Currently, there remain around 3 million subscribers to the original, DVD-focused arm of Netflix—you remember, the red envelopes that your parents received in the mail, back in the 2000s?

That may sound like a lot, but here’s another number: 130 million. That’s how many streaming customers Netflix can now boast, and now it becomes a bit more clear why the DVD plan might soon be going the way of the dodo, according to a new piece in Variety that looks back on the history of the company.

The only reason that the DVD service has remained around as long as it has, is that it’s actually the most profitable-per-customer branch of Netflix’s service. The remaining 3 million DVD.com subscribers together contributed close to $53 million to Netflix’s profits during its last quarter, which equals out to $17.66 in profit per member, per quarter. Netflix has refined DVD.com since its inception to be even more smooth and profitable, although it’s no secret how, as any subscriber could tell you—they’ve eliminated vast chunks of their former DVD collection.
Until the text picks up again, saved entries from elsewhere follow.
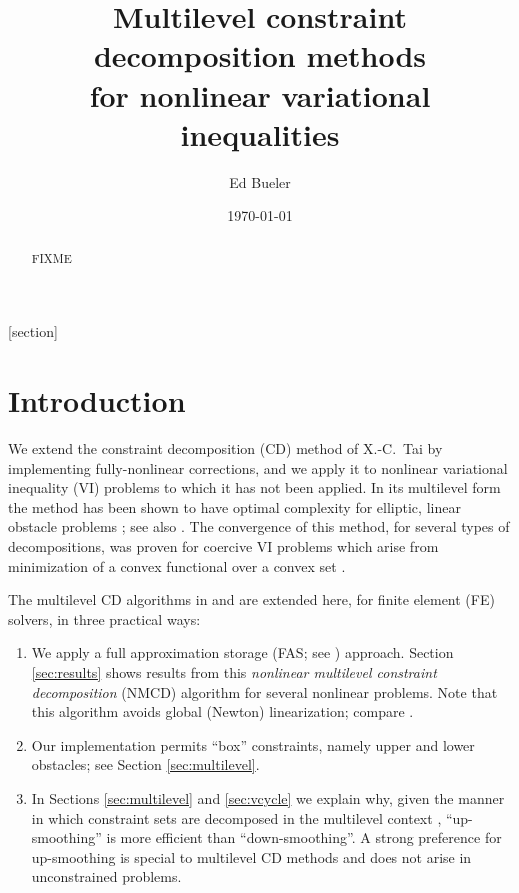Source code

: \documentclass[letterpaper,final,12pt,reqno]{amsart}
\theoremstyle{cstyle}
\theoremstyle{cstyle*}
\theoremstyle{dstyle}
\numberwithin{equation}{section}
\numberwithin{figure}{section}
\numberwithin{table}{section}
\numberwithin{theorem}{section}
\begin{document}
\title[Multilevel constraint decomposition methods]{Multilevel constraint decomposition methods \\ for nonlinear variational inequalities}

\author{Ed Bueler}

\date{\today}

\begin{abstract} FIXME
\end{abstract}

\maketitle


\thispagestyle{empty}

[section]


\section{Introduction} \label{sec:intro}

We extend the constraint decomposition (CD) method of X.-C.~Tai \cite{Tai2003} by implementing fully-nonlinear corrections, and we apply it to nonlinear variational inequality (VI) problems to which it has not been applied.  In its multilevel form the method has been shown to have optimal complexity for elliptic, linear obstacle problems \cite[Subsection 5.4]{Tai2003}; see also \cite[Theorem 4.6 and Algorithm 4.7]{GraeserKornhuber2009}.  The convergence of this method, for several types of decompositions, was proven for coercive VI problems which arise from minimization of a convex functional over a convex set \cite{Tai2003}.

The multilevel CD algorithms in \cite{GraeserKornhuber2009} and \cite{Tai2003} are extended here, for finite element (FE) solvers, in three practical ways:
\renewcommand{\labelenumi}{\emph{(\roman{enumi})}}
\begin{enumerate}
\item We apply a full approximation storage (FAS; see \cite{Brandt1977,Bruneetal2015}) approach.  Section \ref{sec:results} shows results from this \emph{nonlinear multilevel constraint decomposition} (NMCD) algorithm  for several nonlinear problems.  Note that this algorithm avoids global (Newton) linearization; compare \cite{GraeserKornhuber2009}.
\item Our implementation permits ``box'' constraints, namely upper and lower obstacles; see Section \ref{sec:multilevel}.
\item In Sections \ref{sec:multilevel} and \ref{sec:vcycle} we explain why, given the manner in which constraint sets are decomposed in the multilevel context \cite{GraeserKornhuber2009}, ``up-smoothing'' is more efficient than ``down-smoothing''.  A strong preference for up-smoothing is special to multilevel CD methods and does not arise in unconstrained problems.
\end{enumerate}
\end{document}
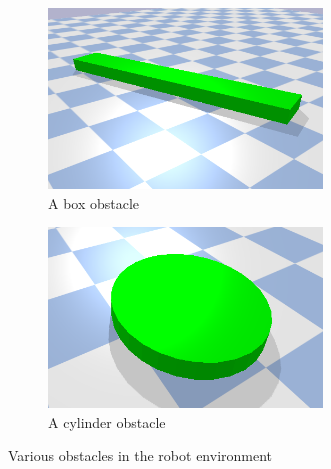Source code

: \begin{figure}[H]
    \centering
    \begin{subfigure}{.5\textwidth}
    \centering
    \includegraphics[width=0.8\textwidth]{figures/box_obstacle.png}
    \caption{A box obstacle}
    \end{subfigure}%
    \begin{subfigure}{.5\textwidth}
    \centering
    \includegraphics[width=0.8\textwidth]{figures/cylinder_obstacle.png}
    \caption{A cylinder obstacle}
    \end{subfigure}%
    \caption{Various obstacles in the robot environment}
    \label{fig:example_obstacles}
\end{figure}



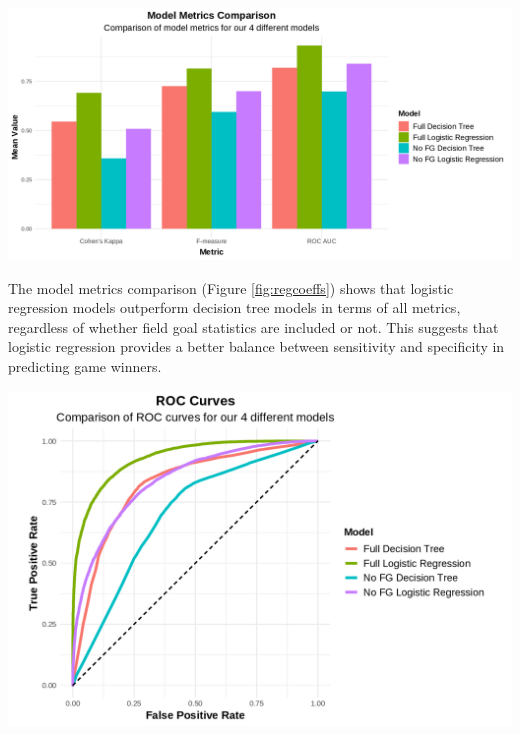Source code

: \documentclass[
  12pt,
  a4paper,
]{article}
\let\origfigure\figure
\let\endorigfigure\endfigure
\renewenvironment{figure}[1][2] {
    \expandafter\origfigure\expandafter[H]
} {
    \endorigfigure
}
\begin{document}
\begin{figure}

{\centering \includegraphics[width=1\linewidth]{latex/plotspng/plot_12} 

}

\caption{Comparison of model metrics for 4 different models}\label{fig:metricsplot}
\end{figure}

The model metrics comparison (Figure \ref{fig:regcoeffs}) shows that logistic regression models outperform decision tree models in terms of all metrics, regardless of whether field goal statistics are included or not. This suggests that logistic regression provides a better balance between sensitivity and specificity in predicting game winners.

\begin{figure}

{\centering \includegraphics[width=1\linewidth]{latex/plotspng/plot_13} 

}

\caption{Comparison of ROC curves for 4 different models}\label{fig:roccurve}
\end{figure}
\end{document}
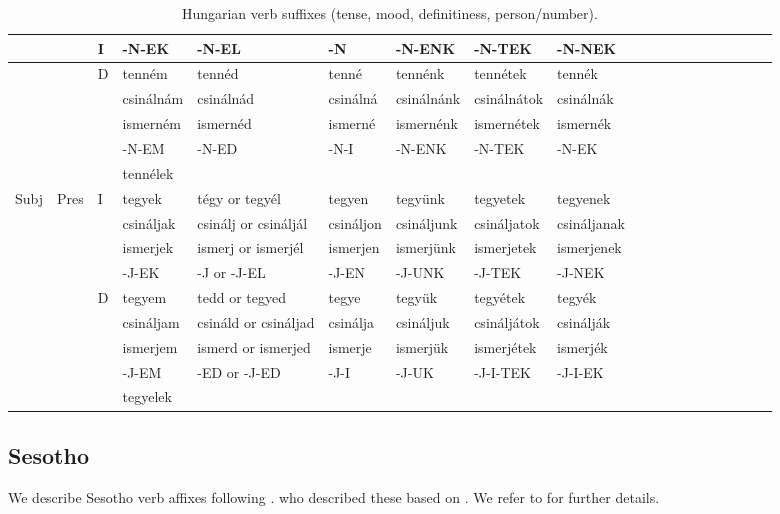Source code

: \documentclass[11pt,letterpaper]{article}
\begin{document}
\begin{table}[]
{\begin{tabular}{lll||llllllllllllllll}
  & &   I    &-N-EK &	-N-EL &	-N &	-N-ENK &	-N-TEK &	-N-NEK \\\hline
   &&  D    &tenném &	tennéd &	tenné &	tennénk &	tennétek &	tennék \\
   &&       & csinálnám &	csinálnád &	csinálná &	csinálnánk &	csinálnátok &	csinálnák \\
 &&&  ismerném &	ismernéd &	ismerné &	ismernénk 	&ismernétek &	ismernék \\
&&      &-N-EM &	-N-ED &	-N-I &	-N-ENK &	-N-TEK &	-N-EK \\ \hline
       &&  &tennélek \\ \hline
Subj & Pres & I         &tegyek &	tégy or tegyél &	tegyen &	tegyünk &	tegyetek &	tegyenek \\
     &      &           & csináljak &	csinálj or
csináljál &	csináljon &	csináljunk& 	csináljatok &	csináljanak \\
&&&ismerjek &	ismerj or
ismerjél &	ismerjen &	ismerjünk &	ismerjetek &	ismerjenek \\
 &  &          &-J-EK &	-J or -J-EL &	-J-EN &	-J-UNK &	-J-TEK &	-J-NEK \\ \hline
&&D         &tegyem &	tedd or tegyed &	tegye &	tegyük& 	tegyétek &	tegyék \\
&&          & csináljam &	csináld or
csináljad &	csinálja &	csináljuk &	csináljátok &	csinálják \\
&&&ismerjem &	ismerd or
ismerjed &	ismerje &	ismerjük &	ismerjétek & ismerjék
 \\
&&         &-J-EM &	-ED or -J-ED &	-J-I &	-J-UK & 	-J-I-TEK &	-J-I-EK \\ \hline
  &&       &tegyelek \\
    \end{tabular}
    }
    \caption{Hungarian verb suffixes (tense, mood, definitiness, person/number).}
    \label{tab:hungarian-paradigms}
\end{table}


\subsection{Sesotho}

We describe Sesotho verb affixes following \cite{Hahn2020modeling}.
who described these based on \citep{doke1967textbook, guma1971outline, demuth1992acquisition}.
We refer to \cite{Hahn2020modeling} for further details.
\end{document}
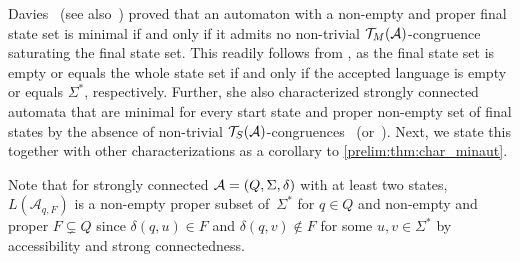 Davies~\cite[Lem.~3.7]{DBLP:journals/mst/Davies18} (see also~\cite[Lem.~4.2.8]{DBLP:phd/basesearch/Davies19}) proved 
that an automaton with a non-empty and proper final state set is minimal
if and only if it admits no non-trivial $\TM{\mathcal A}$-congruence saturating
the final state set. This readily follows 
from ,
as the final state set is empty or equals the whole state
set if and only if the accepted language is empty or equals $\Sigma^*$, respectively.
Further, she also characterized
strongly connected automata that are minimal for every start state and proper non-empty set of final states
by the absence of non-trivial $\TS{\mathcal A}$-congruences~\cite[Prop.~4.2.3]{DBLP:journals/mst/Davies18} (or~\cite[Prop.~3.2]{DBLP:phd/basesearch/Davies19}).
Next, we state this together with other characterizations as a corollary to \cref{prelim:thm:char_minaut}.

Note that for strongly connected $\semiautomat{A}{Q}{\Sigma}{\delta}$ 
with at least two states, $L(\mathcal A_{q,F})$
is a non-empty proper subset of~$\Sigma^*$ for $q \in Q$
and non-empty and proper $F \subsetneq Q$
since $\delta(q, u) \in F$
and $\delta(q, v) \notin F$
for some $u,v \in \Sigma^*$ by accessibility and strong connectedness.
Still, it’s also clear why 3 million people are still subscribed—even after being neutered in recent years, the Netflix DVD library is ridiculously vast, and far bigger and more detailed than the streaming library ever will be. DVD.com subscribers (of which I have been one for more than a decade) tend to be cinephiles; people looking for obscure movies that the primary streaming service would never bother to acquire or display. For $7.99 a month, you can get access to an extremely detailed video store of sorts … but it seems like that opportunity won’t last forever.

According to Variety, the DVD arm of Netflix’s operation continues to hemorrhage customers each year, at the rate of 190,000 every quarter in the last two years. At that rate, the service would be down to under 2 million by the end of 2019, and entirely out of customers by 2022, suggesting that Netflix would have no reason to keep the service going. One has to wonder who the subscribers are who are only now canceling their DVD accounts—seniors, perhaps?

For the sake of my own obscure film watching, this is disheartening news. Should the Netflix DVD library disappear, it will be the end of what was once one of the greatest and most complete compendiums of popular film on Earth. The streaming side of Netflix styles itself as a premium TV channel, rather than an ever-growing archive of movies—the service has plenty of benefits, but comprehensiveness is not one of them. As a customer, I can only hope that the DVD service levels out and finds a working balance.

It’s either that, or say goodbye to those red envelops forever.